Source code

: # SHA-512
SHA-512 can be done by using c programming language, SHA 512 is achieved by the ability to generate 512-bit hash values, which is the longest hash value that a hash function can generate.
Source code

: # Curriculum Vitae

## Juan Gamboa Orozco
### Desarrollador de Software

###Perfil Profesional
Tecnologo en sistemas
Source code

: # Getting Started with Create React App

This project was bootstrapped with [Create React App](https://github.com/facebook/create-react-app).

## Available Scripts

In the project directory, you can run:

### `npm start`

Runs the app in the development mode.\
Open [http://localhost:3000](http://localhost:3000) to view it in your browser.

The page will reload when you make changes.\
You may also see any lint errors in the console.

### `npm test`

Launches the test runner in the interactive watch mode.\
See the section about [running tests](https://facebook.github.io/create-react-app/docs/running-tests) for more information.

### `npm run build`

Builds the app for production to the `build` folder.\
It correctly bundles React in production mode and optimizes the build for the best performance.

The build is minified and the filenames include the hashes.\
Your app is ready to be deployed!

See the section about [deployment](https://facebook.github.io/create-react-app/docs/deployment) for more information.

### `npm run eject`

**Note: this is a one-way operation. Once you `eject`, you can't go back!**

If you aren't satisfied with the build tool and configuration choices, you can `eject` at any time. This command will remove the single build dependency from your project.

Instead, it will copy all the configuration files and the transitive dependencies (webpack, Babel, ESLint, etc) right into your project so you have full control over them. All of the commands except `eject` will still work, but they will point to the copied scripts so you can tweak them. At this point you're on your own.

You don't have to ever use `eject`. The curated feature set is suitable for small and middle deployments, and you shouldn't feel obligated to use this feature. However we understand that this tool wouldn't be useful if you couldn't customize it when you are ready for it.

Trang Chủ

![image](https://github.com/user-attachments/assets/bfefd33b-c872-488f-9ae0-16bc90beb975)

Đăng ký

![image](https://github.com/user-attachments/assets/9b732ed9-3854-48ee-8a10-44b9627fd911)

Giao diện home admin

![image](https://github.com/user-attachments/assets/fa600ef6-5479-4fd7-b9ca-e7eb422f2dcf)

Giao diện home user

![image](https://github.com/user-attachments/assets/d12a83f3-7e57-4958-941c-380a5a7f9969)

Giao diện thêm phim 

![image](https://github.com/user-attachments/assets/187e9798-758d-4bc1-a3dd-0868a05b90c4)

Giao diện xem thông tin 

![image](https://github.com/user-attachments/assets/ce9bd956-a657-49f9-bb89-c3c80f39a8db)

WHAT THIS TASK INVOLVES:
Only an exact copy of the lines from the beginning of the listing through the line with "###Perfil Profesional", both included, belongs in the answer.

RESPONSE TO THE TASK:
Source code

: # SHA-512
SHA-512 can be done by using c programming language, SHA 512 is achieved by the ability to generate 512-bit hash values, which is the longest hash value that a hash function can generate.
Source code

: # Curriculum Vitae

## Juan Gamboa Orozco
### Desarrollador de Software

###Perfil Profesional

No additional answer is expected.